Creamy Roasted Rutabaga Soup
Serves 6.
1 large Red Dog rutabaga, peeled and chopped into large chunks
6 Tbsp olive oil, divided
Salt and black pepper, to taste
2 Tbsp butter
2 onions, finely chopped
2 stalks celery, finely chopped
2 large carrots, peeled and finely chopped
1/4 tsp ground nutmeg
6 cups hot vegetable stock
1 cup heavy cream
Finely chopped parsley for garnish (optional)
Preheat the oven to 400°F.
Place the rutabaga chunks on a baking sheet. Drizzle with 4 tablespoons olive oil and season with salt and pepper to taste. Roast for 35-45 minutes until the rutabaga is soft and slightly browned.
Meanwhile, heat the remaining 2 tablespoons olive oil and butter in a medium pot. Add the onion, celery, and carrot, and saute for 5 minutes until the onion is soft and translucent.

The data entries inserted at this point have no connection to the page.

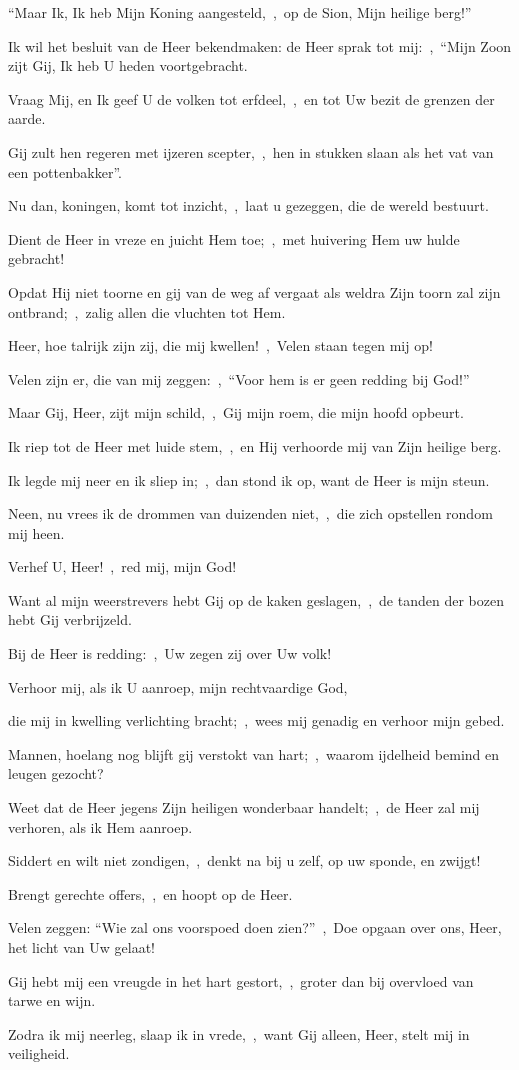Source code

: \documentclass[12pt,twoside,a5paper]{article}
\begin{document}
\begin{halfparskip}
  ``Maar Ik, Ik heb Mijn Koning aangesteld,~\sep\ op de Sion, Mijn heilige berg!''

  Ik wil het besluit van de Heer bekendmaken: de Heer sprak tot mij:~\sep\ ``Mijn Zoon zijt Gij, Ik heb U heden voortgebracht.

  Vraag Mij, en Ik geef U de volken tot erfdeel,~\sep\ en tot Uw bezit de grenzen der aarde.

  Gij zult hen regeren met ijzeren scepter,~\sep\ hen in stukken slaan als het vat van een pottenbakker''.

  Nu dan, koningen, komt tot inzicht,~\sep\ laat u gezeggen, die de wereld bestuurt.

  Dient de Heer in vreze en juicht Hem toe;~\sep\ met huivering Hem uw hulde gebracht!

  Opdat Hij niet toorne en gij van de weg af vergaat als weldra Zijn toorn zal zijn ontbrand;~\sep\ zalig allen die vluchten tot Hem.

   Heer, hoe talrijk zijn zij, die mij kwellen!~\sep\ Velen staan tegen mij op!

  Velen zijn er, die van mij zeggen:~\sep\ ``Voor hem is er geen redding bij God!''

  Maar Gij, Heer, zijt mijn schild,~\sep\ Gij mijn roem, die mijn hoofd opbeurt.

  Ik riep tot de Heer met luide stem,~\sep\ en Hij verhoorde mij van Zijn heilige berg.

  Ik legde mij neer en ik sliep in;~\sep\ dan stond ik op, want de Heer is mijn steun.

  Neen, nu vrees ik de drommen van duizenden niet,~\sep\ die zich opstellen rondom mij heen.

  Verhef U, Heer!~\sep\ red mij, mijn God!

  Want al mijn weerstrevers hebt Gij op de kaken geslagen,~\sep\ de tanden der bozen hebt Gij verbrijzeld.

  Bij de Heer is redding:~\sep\ Uw zegen zij over Uw volk!

   Verhoor mij, als ik U aanroep, mijn rechtvaardige God,

  die mij in kwelling verlichting bracht;~\sep\ wees mij genadig en verhoor mijn gebed.

  Mannen, hoelang nog blijft gij verstokt van hart;~\sep\ waarom ijdelheid bemind en leugen gezocht?

  Weet dat de Heer jegens Zijn heiligen wonderbaar handelt;~\sep\ de Heer zal mij verhoren, als ik Hem aanroep.

  Siddert en wilt niet zondigen,~\sep\ denkt na bij u zelf, op uw sponde, en zwijgt!

  Brengt gerechte offers,~\sep\ en hoopt op de Heer.

  Velen zeggen: ``Wie zal ons voorspoed doen zien?''~\sep\ Doe opgaan over ons, Heer, het licht van Uw gelaat!

  Gij hebt mij een vreugde in het hart gestort,~\sep\ groter dan bij overvloed van tarwe en wijn.

  Zodra ik mij neerleg, slaap ik in vrede,~\sep\ want Gij alleen, Heer, stelt mij in veiligheid.
\end{halfparskip}
\end{document}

Add the ground nutmeg, roasted rutabaga, and hot vegetable stock. Simmer for 15-20 minutes. Use an immersion blender to puree the soup until smooth or transfer to a blender that can process hot liquids.
Either stir in the heavy cream now or add it separately when serving. Give a taste and add more salt and pepper, if needed. Serve garnished with fresh chopped parsley, if desired.